So a reasonable conclusion from these two cases is that, subject to looking carefully at the wording of the decree of division in order to avoid being trapped by a plea of res judicata, there’s nothing in them to cause one to depart from what first principles would suggest, namely, that the rights of servitude holders in legacy commonties will prescribe (be extinguished) after 20 years’ non-use and co-owners can pursue a division after the use for which the land was retained in commonty has ceased. And the converse seems to be that division of a legacy commonty is precluded so long as any communal use continues.

Finding the owners of legacy commonties
There’s a purely practical problem with most legacy commonties in the 21st century given they’re mostly abandoned: identifying the co-owners.

Back when they were still in use as mosses (or bleaching greens or whatever), identifying the co-owners of a legacy commonty was, in principle, easy: ownership was established by possession. Thus, if only the tenants of the estates of A, B & C had cut peats in a moss during the last 40 years, then the owners of these estates were the co-owners.[20] But without possession (i.e. use) as a pointer, identifying the co-owners is more difficult. Title deeds are unlikely to be of any help because they seldom name commonties associated with estates. Indeed, in my almost 20 years experience as a rural property lawyer, I can only ever remember seeing one commonty named in present day title deeds: by coincidence it was the Red Moss of Balerno!

Assuming there’s no clue in the deeds, then, one has to look for evidence of past ownership. Absent any more recent local historical knowledge, the most cogent evidence is likely to be the decree of division. Many are retained in the National Archives of Scotland and that will give you the co-owners at the point of division. From there, it should be relatively easy to find their title deeds in the Register of Sasines and trace the ownership down to the present day.

The principal difficulty that will inevitably be encountered in this exercise is that these owners’ estates will since have been divided up: which of the successor properties will carry the right(s) to the legacy commonty? First principles suggests the following guidelines: any property split off will carry a share of the commonty if it has a Latin clause in its deeds cum communis (“with commons”) or an English equivalent such as “with a share of the commonty [or moss or bleaching green or whatever the legacy commonty is] …” (whether or not named). Such clauses in deeds effecting sales off from larger properties after the third quarter of the 19th century (which is when the big estates began to be divided up in earnest) are, I would suggest, rare: I can’t remember ever having seen one in my time as a practising rural lawyer. And remember the possibility that a property which started off with a share in a commonty could lose it if possession is yielded to other properties.[21]
 
Any split-off without a reference to commonties in its deeds will not have any right to a legacy commonty unless the owners and/or tenants of the land sold off have possessed – i.e. actually used – the commonty for the prescriptive period.[22] The likelihood of that having happened can be judged from the date and nature of the split-off: it’s conceivable that a farm in East Lothian sold off from an estate in, say, 1880 may have acquired a title to a share of a legacy commonty consisting of a peat moss by prescriptive possession but it’s almost inconceivable in the case of land sold off for forestry in the 1940s or housing in the 1970s.

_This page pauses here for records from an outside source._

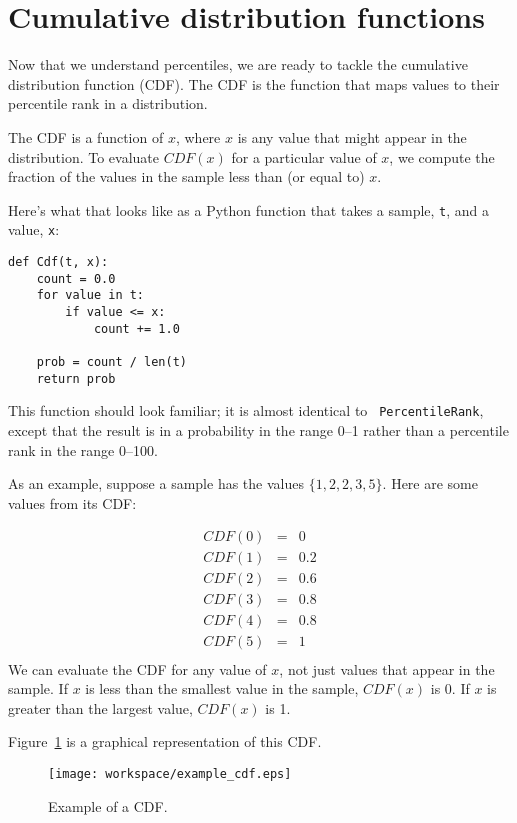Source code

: \documentclass[10pt]{book}
\begin{document}
\section{Cumulative distribution functions}

Now that we understand percentiles, we are ready to tackle the
cumulative distribution function (CDF).  The CDF is the function that
maps values to their percentile rank in a distribution.

The CDF is a function of $x$, where $x$ is any value that might appear
in the distribution.  To evaluate $CDF(x)$ for a particular value of
$x$, we compute the fraction of the values in the sample less than (or
equal to) $x$.

Here's what that looks like as a Python function that takes a sample,
{\tt t}, and a value, {\tt x}:

\begin{verbatim}
def Cdf(t, x):
    count = 0.0
    for value in t:
        if value <= x:
            count += 1.0

    prob = count / len(t)
    return prob
\end{verbatim}

This function should look familiar; it is almost identical to {\tt
  PercentileRank}, except that the result is in a probability in the
range 0--1 rather than a percentile rank in the range 0--100.

As an example, suppose a sample has the values $\{1, 2, 2, 3, 5\}$.
Here are some values from its CDF:

\begin{eqnarray*}
CDF(0) &=& 0    \\
CDF(1) &=& 0.2    \\
CDF(2) &=& 0.6    \\
CDF(3) &=& 0.8    \\
CDF(4) &=& 0.8    \\
CDF(5) &=& 1    \\
\end{eqnarray*}
%
We can evaluate the CDF for any value of $x$, not just
values that appear in the sample.
If $x$ is less than the smallest value in the sample, $CDF(x)$ is 0.
If $x$ is greater than the largest value, $CDF(x)$ is 1.

Figure~\ref{example_cdf} is a graphical representation of this CDF.

\begin{figure}
\centerline{\texttt{[image: workspace/example\_cdf.eps]}}
\caption{Example of a CDF.}
\label{example_cdf}
\end{figure}
\end{document}
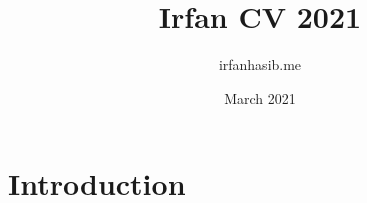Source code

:\documentclass{article}
\title{Irfan CV 2021}
\author{irfanhasib.me }
\date{March 2021}
\begin{document}
\maketitle

\section{Introduction}
\end{document}
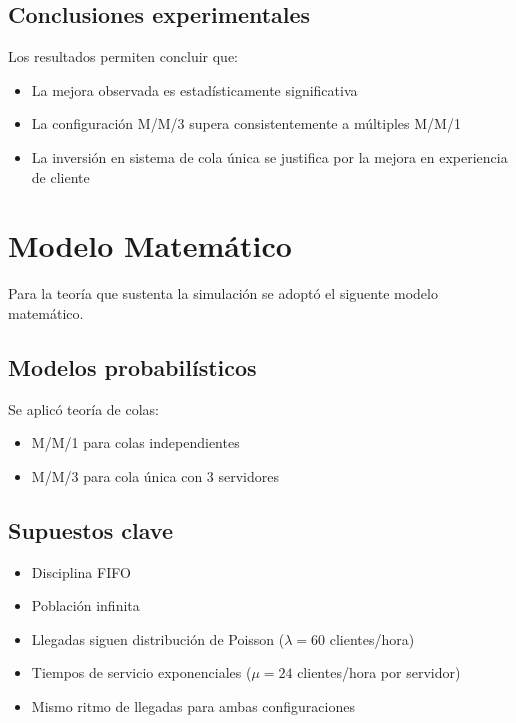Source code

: \documentclass{article}
\begin{document}
\subsection{Conclusiones experimentales}
Los resultados permiten concluir que:
\begin{itemize}
    \item La mejora observada es estadísticamente significativa 
    \item La configuración M/M/3 supera consistentemente a múltiples M/M/1
    \item La inversión en sistema de cola única se justifica por la mejora en experiencia de cliente
\end{itemize}

\section{Modelo Matemático}\label{sec:modelo}

Para la teoría que sustenta la simulación se adoptó el siguente modelo matemático.

\subsection{Modelos probabilísticos}
Se aplicó teoría de colas:
\begin{itemize}
    \item M/M/1 para colas independientes
    \item M/M/3 para cola única con 3 servidores
\end{itemize}

\subsection{Supuestos clave}
\begin{itemize}
    \item Disciplina FIFO
    \item Población infinita
    \item Llegadas siguen distribución de Poisson ($\lambda = 60$ clientes/hora)
    \item Tiempos de servicio exponenciales ($\mu = 24$ clientes/hora por servidor)
    \item Mismo ritmo de llegadas para ambas configuraciones
\end{itemize}
\end{document}
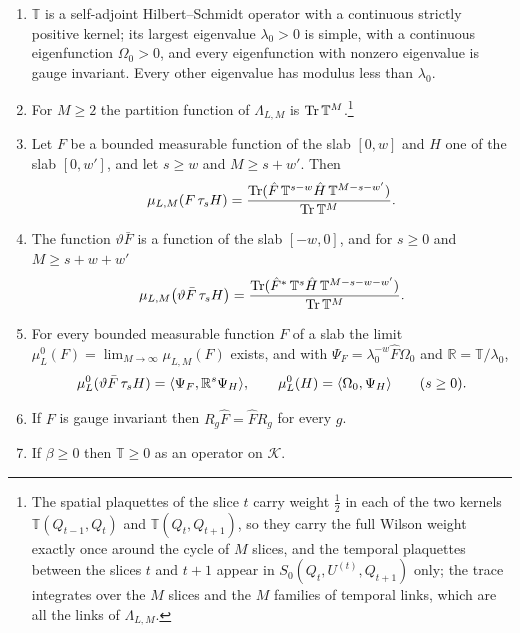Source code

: \begin{lemma}\label{lem:transfer}
\begin{enumerate}[label=\textup{(\roman*)},leftmargin=*]
\item $\mathbb T$ is a self-adjoint Hilbert--Schmidt operator with a
continuous strictly positive kernel; its largest eigenvalue $\lambda_0>0$ is
simple, with a continuous eigenfunction $\Omega_0>0$, and every eigenfunction
with nonzero eigenvalue is gauge invariant. Every other eigenvalue has
modulus less than $\lambda_0$.
\item For $M\ge2$ the partition function of $\Lambda_{L,M}$ is $\operatorname{Tr}\mathbb T^M$.\footnote{The
spatial plaquettes of the slice $t$ carry weight $\frac12$ in each of the two
kernels $\mathbb T(Q_{t-1},Q_t)$ and $\mathbb T(Q_t,Q_{t+1})$, so they carry the
full Wilson weight exactly once around the cycle of $M$ slices, and the
temporal plaquettes between the slices $t$ and $t+1$ appear in $S_0(Q_t,
U^{(t)},Q_{t+1})$ only; the trace integrates over the $M$ slices and the
$M$ families of temporal links, which are all the links of $\Lambda_{L,M}$.}
\item Let $F$ be a bounded measurable function of the slab $[0,w]$ and $H$ one
of the slab $[0,w']$, and let $s\ge w$ and $M\ge s+w'$. Then
\[
\mu_{L,M}(F\,\tau_sH)=\frac{\operatorname{Tr}(\hat F\,\mathbb T^{s-w}\hat H\,\mathbb T^{M-s-w'})}
{\operatorname{Tr}\mathbb T^M}.
\]
\item The function $\vartheta\bar F$ is a function of the slab $[-w,0]$, and
for $s\ge0$ and $M\ge s+w+w'$
\[
\mu_{L,M}\bigl(\vartheta\bar F\,\tau_sH\bigr)=\frac{\operatorname{Tr}(\hat F^*\,\mathbb T^{s}
\hat H\,\mathbb T^{M-s-w-w'})}{\operatorname{Tr}\mathbb T^M}.
\]
\item For every bounded measurable function $F$ of a slab the limit
$\mu^0_{L}(F)=\lim_{M\to\infty}\mu_{L,M}(F)$ exists, and with $\Psi_F=
\lambda_0^{-w}\hat F\Omega_0$ and $\mathbb R=\mathbb T/\lambda_0$,
\[
\mu^0_L(\vartheta\bar F\,\tau_sH)=\langle \Psi_F,\mathbb R^s\Psi_H\rangle,\qquad
\mu^0_L(H)=\langle \Omega_0,\Psi_H\rangle\qquad(s\ge0).
\]
\item If $F$ is gauge invariant then $R_g\hat F=\hat FR_g$ for every $g$.
\item If $\beta\ge0$ then $\mathbb T\ge0$ as an operator on $\mathcal K$.
\end{enumerate}
\end{lemma}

Note that, although I've made the exercise of tracing the present day owners of legacy commonties sound easy, I’ve never attempted it and I’m sure it’s not at all easy in practice! But the preceding paragraphs show the approach to be essayed. In other words, one shouldn’t immediately default to the assumption that a legacy commonty has fallen to the Crown as bona vacantia (abandoned or ownerless property) just because nobody locally can remember who owned or used it.


Latin clauses and predations by the English brought to bear in Haining v Selkirk

Should the 1695 Act be repealed?
The Act is perceived in some quarters as a means whereby property that is in some sense public can be abstracted into private hands. But as I’ve attempted to show, it’s no such thing: it was originally only a means whereby rights in property which was already private were rearranged amongst its owners. And latterly, in relation to legacy commonties, the case law seems clear that the Act can’t be invoked while the use for which land was left in commonty continues. Once properly understood, therefore, it’s hard to see the public policy impetus for repeal.

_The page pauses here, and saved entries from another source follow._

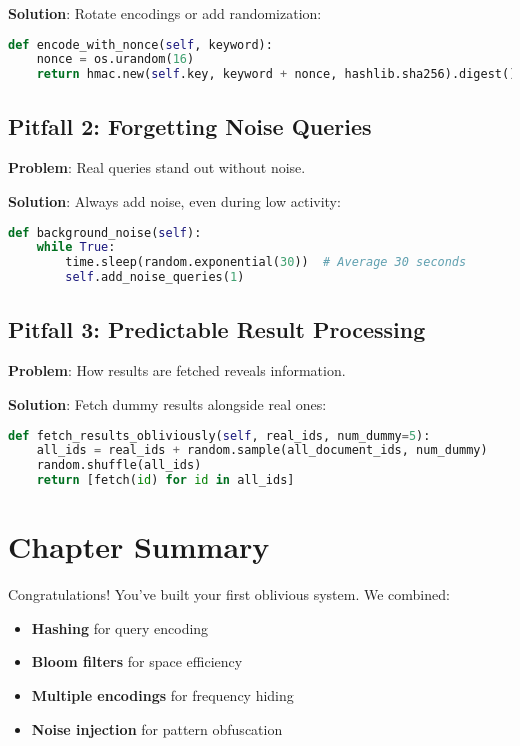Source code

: \textbf{Solution}: Rotate encodings or add randomization:
\begin{lstlisting}[language=Python]
def encode_with_nonce(self, keyword):
    nonce = os.urandom(16)
    return hmac.new(self.key, keyword + nonce, hashlib.sha256).digest()
\end{lstlisting}

\subsection{Pitfall 2: Forgetting Noise Queries}

\textbf{Problem}: Real queries stand out without noise.

\textbf{Solution}: Always add noise, even during low activity:
\begin{lstlisting}[language=Python]
def background_noise(self):
    while True:
        time.sleep(random.exponential(30))  # Average 30 seconds
        self.add_noise_queries(1)
\end{lstlisting}

\subsection{Pitfall 3: Predictable Result Processing}

\textbf{Problem}: How results are fetched reveals information.

\textbf{Solution}: Fetch dummy results alongside real ones:
\begin{lstlisting}[language=Python]
def fetch_results_obliviously(self, real_ids, num_dummy=5):
    all_ids = real_ids + random.sample(all_document_ids, num_dummy)
    random.shuffle(all_ids)
    return [fetch(id) for id in all_ids]
\end{lstlisting}

\section{Chapter Summary}

Congratulations! You've built your first oblivious system. We combined:
\begin{itemize}
    \item \textbf{Hashing} for query encoding
    \item \textbf{Bloom filters} for space efficiency
    \item \textbf{Multiple encodings} for frequency hiding
    \item \textbf{Noise injection} for pattern obfuscation
\end{itemize}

Given that the last time anybody attempted to invoke the Act is believed to have been in 1929[23], it’s fair to say there’s no great demand for its services. But a situation highlighted a few years back by veteran land reform campaigner turned Scottish Green Party parliamentary hopeful Andy Wightman demonstrates how the 1695 Act could conceivably have a role to play in the 21st century.

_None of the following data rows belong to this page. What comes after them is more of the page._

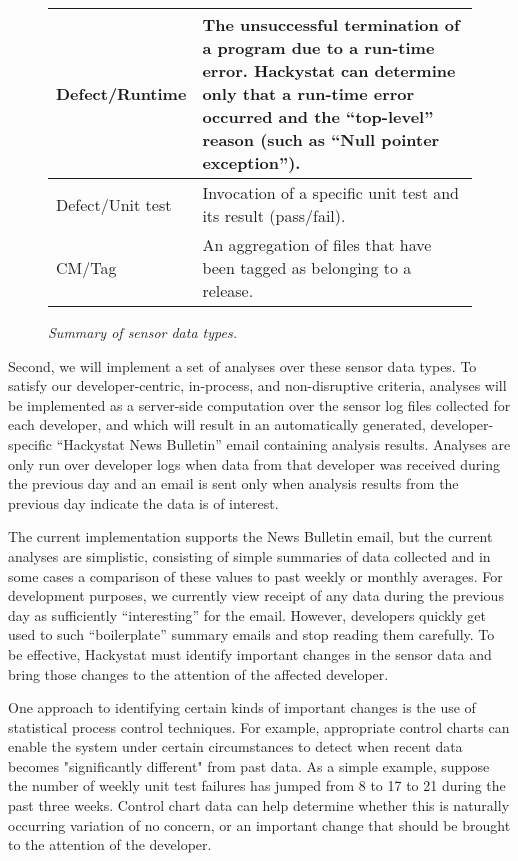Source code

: \begin{figure*}[t]
\begin{small}
\begin{center}
\begin{tabular}{|l|p{5in}|}
\\ \hline
Defect/Runtime
& The unsuccessful termination of a program due to a run-time
error. Hackystat can determine only that a run-time error occurred and the
``top-level'' reason (such as ``Null pointer exception''). 
\\ \hline
Defect/Unit test
& Invocation of a specific unit test and its result (pass/fail). 
\\ \hline
CM/Tag
& An aggregation of files that have been tagged as belonging to a release.
\\ \hline
\end{tabular} 
\end{center}
\end{small}
\caption{{\em Summary of sensor data types.}}
\label{fig:sensors}
\end{figure*}


Second, we will implement a set of analyses over these sensor data types.
To satisfy our developer-centric, in-process, and non-disruptive criteria,
analyses will be implemented as a server-side computation over the sensor
log files collected for each developer, and which will result in an
automatically generated, developer-specific ``Hackystat News Bulletin''
email containing analysis results. Analyses are only run over developer
logs when data from that developer was received during the previous day and
an email is sent only when analysis results from the previous day indicate
the data is of interest.

The current implementation supports the News Bulletin email, but the
current analyses are simplistic, consisting of simple summaries of data
collected and in some cases a comparison of these values to past weekly or
monthly averages. For development purposes, we currently view receipt of
any data during the previous day as sufficiently ``interesting'' for the
email.  However, developers quickly get used to such ``boilerplate''
summary emails and stop reading them carefully.  To be effective, Hackystat
must identify important changes in the sensor data and bring those changes
to the attention of the affected developer.

One approach to identifying certain kinds of important changes is the
use of statistical process control techniques. For example, appropriate
control charts can enable the system under certain circumstances to detect
when recent data becomes "significantly different" from past data.  As a
simple example, suppose the number of weekly unit test failures has jumped
from 8 to 17 to 21 during the past three weeks. Control chart data can help
determine whether this is naturally occurring variation of no concern, or
an important change that should be brought to the attention of the
developer.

Andy publicised the case of a 33 acre (13ha) legacy commonty in the middle of Scottish Power’s Black Law windfarm near Carluke - see here. It appeared SP had deliberately avoided planting turbines on the commonty because it was not known who owned it. But supposing it did have known co-owners (which is not impossible: after all at least one person knows he's a present day co-owner of the Red Moss of Balerno). And suppose a majority of the co-owners were in favour of siting a turbine on it with just one against? It’s a principle of Scottish law, equally applicable to commonties as to other species of jointly owned property, that majority rule doesn’t apply: any change in management requires the unanimous consent of all the owners. Special rules apply to property jointly owned by married couples but in the case of property belonging to, for example, siblings, the remedy in the event of dispute between co-owners is division and sale – that is that the property be physically divided between them or, if that’s not practicable (as in the case of a house, for example), that it be sold and the proceeds divided. In the case of a commonty, the remedy is division under the 1695 Act so one of the co-owners of the commonty in the windfarm in favour of a turbine on it could have pursued a division so as, in effect, to isolate the dissenter. 

And thus 17th century legislation facilitates a socially desirable 21st century green energy development.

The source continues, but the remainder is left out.